Like their mentor Guillermo del Toro, the Ambriz brothers share a fondness for the macabre and maximalism.

The fantastical, musical Gothic romance I Am Frankelda is pure animated delight

Arturo and Roy Ambriz’s Gothic fairytale I Am Frankelda (Soy Frankelda) is much more than a run-of-the-mill sequel or “just for kids” animated feature. It’s an eye-popping, technically advanced movie with a style that experiments with mixed mediums and draws inspiration from both classical visual artists and filmmakers like Guillermo del Toro and Henry Selick. It’s a story for the young and the young-at-heart, one that has deepened significantly since the original 2021 HBO Max series Frankelda’s Book Of Spooks. At the heart of these fantastical apparitions and the enchanting artwork is a story about the creative struggle—the insecurity that comes with putting something new into the world, the search for validation, and the connections one can forge with a kindred spirit.

I Am Frankelda opens in 19th century Mexico as a young girl, Francisca Imelda, writes alongside her mother as she paints. Unfortunately, Francisca’s mother dies, leaving her behind with an unsympathetic grandmother who forces her to do chores around the house before she can stay up to write in secrecy. Years later, as a young woman, Francisca tries to conquer her fears and publish her stories, only to be met by rejection by the town’s sexist publisher. Running to her mother’s grave to cry, she finds Prince Herneval, a mythical winged figure she first met during her childhood, who knew of her ability to tell a good scary story and hoped to bring her to his fantastical realm of monsters so that she could help save their kingdom from running out of nightmares to feed on. Francisca becomes Frankelda, a ghostlike version of her earthly self, in order to venture down to the scary world she’s only ever seen in her dreams. 

When the Ambriz brothers’ series premiered, it introduced audiences to the ghostly writer, a floating spirit who told cautionary horror stories with a girlish glee. Each tale revolved around a childhood fear of not fitting in and feeling rejected, and how different children gave up parts of themselves to monsters because of those fears—a theme related to Frankelda’s own struggle to fit in as a child who had a love of terrifying her classmates with spooky stories. In the show, Frankelda was trapped in what looked like a stuffy, green library with only her talking book, Herneval, for company. I Am Frankelda, the Ambriz brothers’ feature debut, is a prequel, explaining backstory and expanding on Herneval’s whimsical nightmare world—think a Day-Glo Gothic version of Halloween Town from The Nightmare Before Christmas meets the colorful afterlife in Coco. While it’s not a requirement to watch the series before the movie, it does give viewers a lot more to appreciate during I Am Frankelda, which hides Easter eggs throughout the film as Frankelda reincorporates characters into her stories, like her unsympathetic grandmother providing the inspiration for a chicken-like witch. 

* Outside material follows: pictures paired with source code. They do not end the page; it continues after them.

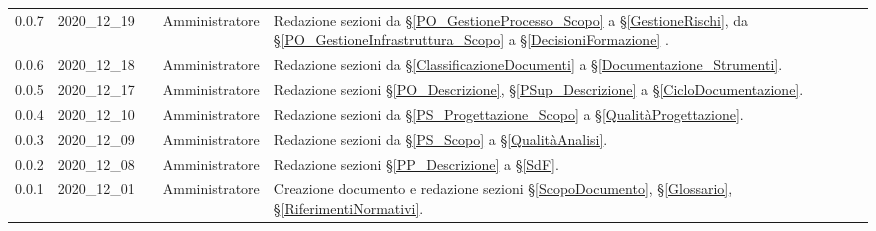 {\begin{longtable}{ c c  C{2.3cm} C{3cm} C{3.2cm}}
     0.0.7 & 2020\_12\_19 & \TG{}  & Amministratore & Redazione sezioni da \S\ref{PO_GestioneProcesso_Scopo} a \S\ref{GestioneRischi}, da \S\ref{PO_GestioneInfrastruttura_Scopo} a \S\ref{DecisioniFormazione} . \\
    
    0.0.6 & 2020\_12\_18 & \TG{}  & Amministratore & Redazione sezioni da \S\ref{ClassificazioneDocumenti} a \S\ref{Documentazione_Strumenti}. \\
    
    0.0.5 & 2020\_12\_17 & \TG{} & Amministratore  & Redazione sezioni \S\ref{PO_Descrizione}, \S\ref{PSup_Descrizione} a \S\ref{CicloDocumentazione}. \\
    
     0.0.4 & 2020\_12\_10 & \TG{} & Amministratore  & Redazione sezioni da \S\ref{PS_Progettazione_Scopo} a \S\ref{QualitàProgettazione}. \\
    
     0.0.3 & 2020\_12\_09 & \TG{} & Amministratore  & Redazione sezioni da \S\ref{PS_Scopo} a \S\ref{QualitàAnalisi}.  \\
     
     0.0.2 & 2020\_12\_08 & \TG{} & Amministratore  & Redazione sezioni \S\ref{PP_Descrizione} a \S\ref{SdF}.  \\      
            
    0.0.1 & 2020\_12\_01 & \TG{} & Amministratore  & Creazione documento e redazione sezioni \S\ref{ScopoDocumento}, \S\ref{Glossario}, \S\ref{RiferimentiNormativi}.  \\
			
\end{longtable}
}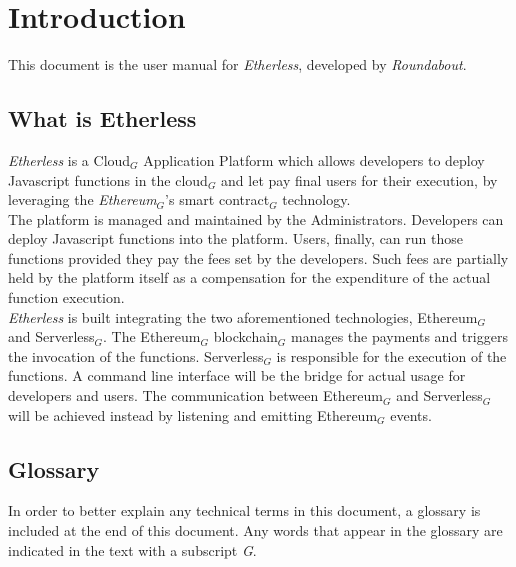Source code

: \section{Introduction}
This document is the user manual for \textit{Etherless}, developed by \textit{Roundabout}.
\subsection{What is Etherless}
\textit{Etherless} is a Cloud$_{G}$ Application Platform which allows developers to deploy Javascript functions in the cloud$_{G}$ and let pay final users for their execution, by leveraging the \textit{Ethereum$_{G}$}'s smart contract$_{G}$ technology.\\
The platform is managed and maintained by the Administrators.
Developers can deploy Javascript functions into the platform. Users, finally, can run those functions provided they pay the fees set by the developers. Such fees are partially held by the platform itself as a compensation for the expenditure of the actual function execution.\\
\textit{Etherless} is built integrating the two aforementioned technologies, Ethereum$_{G}$ and Serverless$_{G}$. The Ethereum$_{G}$ blockchain$_{G}$ manages the payments and triggers the invocation of the functions. Serverless$_{G}$ is responsible for the execution of the functions. A command line interface will be the bridge for actual usage for developers and users. The communication between Ethereum$_{G}$ and Serverless$_{G}$ will be achieved instead by listening and emitting Ethereum$_{G}$ events.

\subsection{Glossary}
In order to better explain any technical terms in this document, a glossary is included at the end of this document. Any words that appear in the glossary are indicated in the text with a subscript \textit{G}.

Last year, the Ambriz brothers produced the equally imaginative and music-filled series Women Wearing Shoulder Pads for Adult Swim. I Am Frankelda is an ambitious leap forward from that, building on a technique that incorporates imperfect, clearly handmade stop-motion animation in a charming callback to Rankin/Bass’ holiday specials. Even the core colors of The Prince and Frankelda, deep red and cool blue, seem to reference Rankin/Bass’ Miser Brothers, but instead of dueling elements, the characters from opposite sides of reality are in love. The Ambriz brothers drew inspiration from artists like Gustave Doré and Bruce Zick, and movies like Monsters Inc., to create parallel worlds that affect one another, but there are also references to Jim Henson’s puppets and the work of their mentor del Toro. Occasionally, I Am Frankelda steps out of the boundaries of traditional stop-motion to incorporate animated oil paintings, paper drawings, even an expressionist shot of figurines representing the story’s lovers as they fall in love, their souls dancing together. 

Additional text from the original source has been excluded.